Tuesday, October 29, 2013

Big Data in Telecom - Is mediation the right starting point?

Mediation is the starting point for the revenue generation processes in the telecommunications or more broadly the communications service providers back office systems. Telecommunications industry is a highly capital intensive industry where the returns on invested capital typically start to be become profitable in at least 7-10 years horizon.  Realization of ROIC (return on invested capital) is the result of the combination of managing the network, keeping up with the technological advancements and making sure every bit of the usage is translated into the revenue.

More effective is the process of revenue recognition or generation, better is the return on invested capital on the network. Translating the use of network by subscribers into the revenue starts with the mediation. Simply put, streams and files of data from switches, router and gears across the network are collected, collated, formatted, and then processed through the myriad of billing sub-applications to generate bill and thus recognize revenue.

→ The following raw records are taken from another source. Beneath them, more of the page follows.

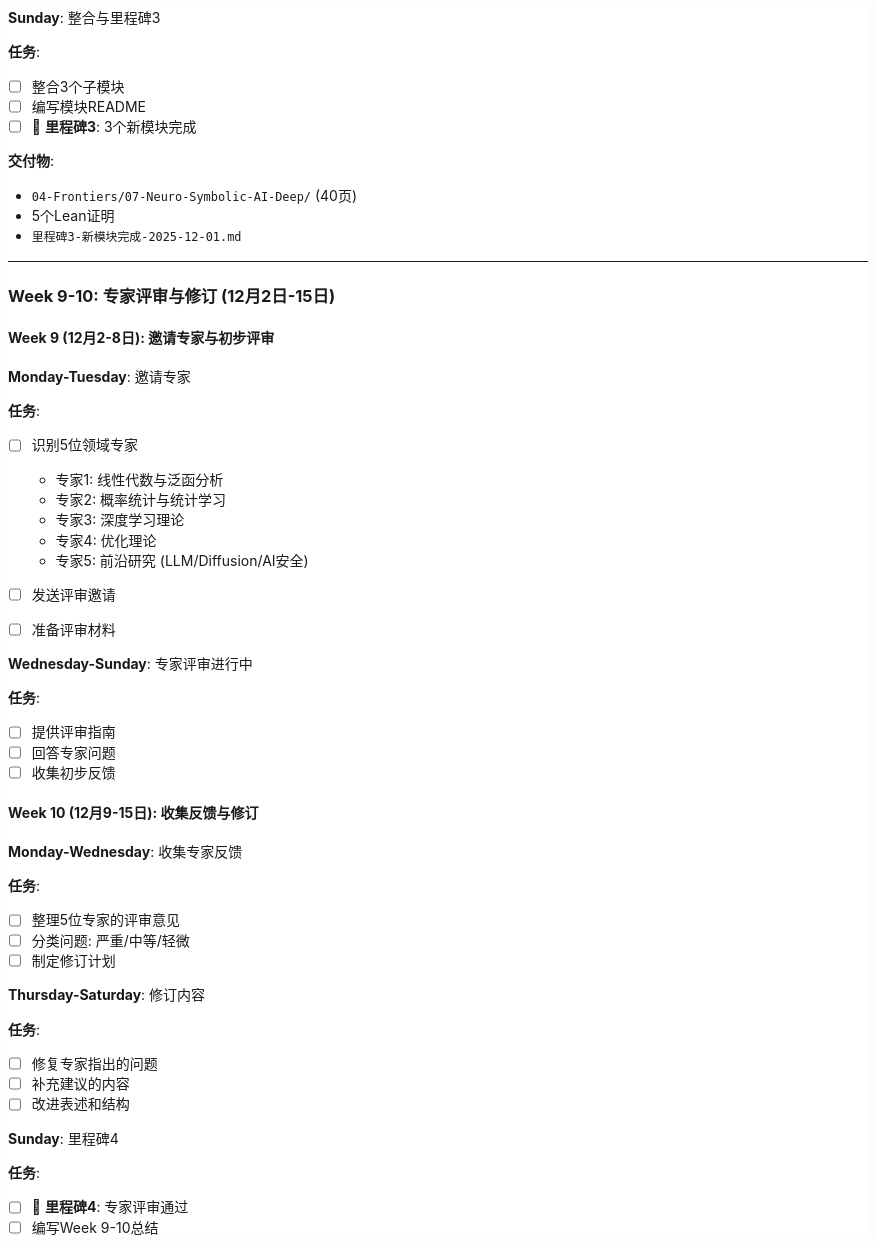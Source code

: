 **Sunday**: 整合与里程碑3

**任务**:
- [ ] 整合3个子模块
- [ ] 编写模块README
- [ ] 🎊 **里程碑3**: 3个新模块完成

**交付物**:
- `04-Frontiers/07-Neuro-Symbolic-AI-Deep/` (40页)
- 5个Lean证明
- `里程碑3-新模块完成-2025-12-01.md`

---

### Week 9-10: 专家评审与修订 (12月2日-15日)

#### Week 9 (12月2-8日): 邀请专家与初步评审

**Monday-Tuesday**: 邀请专家

**任务**:
- [ ] 识别5位领域专家
  - 专家1: 线性代数与泛函分析
  - 专家2: 概率统计与统计学习
  - 专家3: 深度学习理论
  - 专家4: 优化理论
  - 专家5: 前沿研究 (LLM/Diffusion/AI安全)

- [ ] 发送评审邀请
- [ ] 准备评审材料

**Wednesday-Sunday**: 专家评审进行中

**任务**:
- [ ] 提供评审指南
- [ ] 回答专家问题
- [ ] 收集初步反馈

#### Week 10 (12月9-15日): 收集反馈与修订

**Monday-Wednesday**: 收集专家反馈

**任务**:
- [ ] 整理5位专家的评审意见
- [ ] 分类问题: 严重/中等/轻微
- [ ] 制定修订计划

**Thursday-Saturday**: 修订内容

**任务**:
- [ ] 修复专家指出的问题
- [ ] 补充建议的内容
- [ ] 改进表述和结构

**Sunday**: 里程碑4

**任务**:
- [ ] 🎊 **里程碑4**: 专家评审通过
- [ ] 编写Week 9-10总结
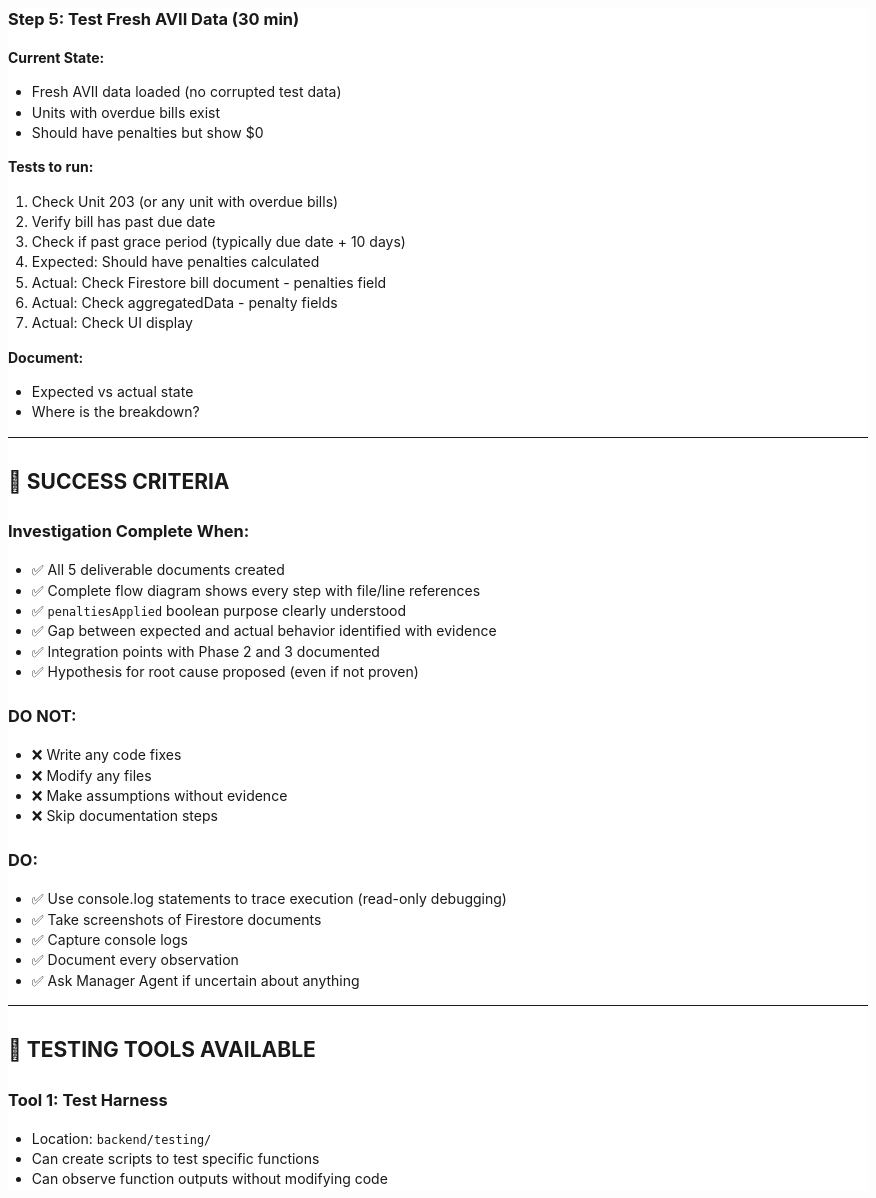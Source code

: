 ### Step 5: Test Fresh AVII Data (30 min)
**Current State:**
- Fresh AVII data loaded (no corrupted test data)
- Units with overdue bills exist
- Should have penalties but show $0

**Tests to run:**
1. Check Unit 203 (or any unit with overdue bills)
2. Verify bill has past due date
3. Check if past grace period (typically due date + 10 days)
4. Expected: Should have penalties calculated
5. Actual: Check Firestore bill document - penalties field
6. Actual: Check aggregatedData - penalty fields
7. Actual: Check UI display

**Document:**
- Expected vs actual state
- Where is the breakdown?

---

## 🎯 SUCCESS CRITERIA

### Investigation Complete When:
- ✅ All 5 deliverable documents created
- ✅ Complete flow diagram shows every step with file/line references
- ✅ `penaltiesApplied` boolean purpose clearly understood
- ✅ Gap between expected and actual behavior identified with evidence
- ✅ Integration points with Phase 2 and 3 documented
- ✅ Hypothesis for root cause proposed (even if not proven)

### DO NOT:
- ❌ Write any code fixes
- ❌ Modify any files
- ❌ Make assumptions without evidence
- ❌ Skip documentation steps

### DO:
- ✅ Use console.log statements to trace execution (read-only debugging)
- ✅ Take screenshots of Firestore documents
- ✅ Capture console logs
- ✅ Document every observation
- ✅ Ask Manager Agent if uncertain about anything

---

## 🔧 TESTING TOOLS AVAILABLE

### Tool 1: Test Harness
- Location: `backend/testing/`
- Can create scripts to test specific functions
- Can observe function outputs without modifying code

Today’s networks are complex mesh of interconnected and intelligent devices and systems, which generate a lot more information than what is just needed for the revenue recognition. Traditionally, the billing systems have focused on three categories of information from the mediation feed– the charging attributes, the attributes influencing rates, also called qualitative attributes, and other non-charging attributes, which provide supplementary information. Rest of the information from the network devices, typically ignored and often discarded by the billing systems, has much more meaningful information about the usage patterns and the usage behavior of the subscribers.

How often are particular services or features used?  How does the subscriber use the services? What is the geographical usage pattern and how mobile is the user? How the demographical attributes affect the usage of particular services and new service adoption? How diverse is the use of the various products across the subscriber base? Many of these questions are not directly relevant to the billing process in the short run, and are thus often ignored with a billing centric view of mediation data.

There are also system level limitations or constrains which encourage a very billing system centric view of the data acquired by mediation devices. The mediation platforms are typically integral part or subsystems of the billing platform. Billing platforms are designed as structured relational database based systems, where additional storage and additional attributes means additional cost. The cost of change is very high for these monolithic billing systems in place today and requires thousands of man-hours of efforts over many months of release cycles. Any change in the mediation feed structure, or addition of new switches resulting in new data feeds, lead to cascading change effect on the mediation system. Mediation systems therefore avoid this cost by discarding the information that is not needed directly from a billing perspective right at the door, and focusing on the charging aspect of the data.

In the end, by using the traditional relational database based billing systems, we end up losing a lot of meaningful information from the mediation feeds. Also, whatever we capture is very billing centric and carries a high cost of storage.  Communications Service Providers thus bear a high cost and at the same time are not able to realize the full potential of the network data.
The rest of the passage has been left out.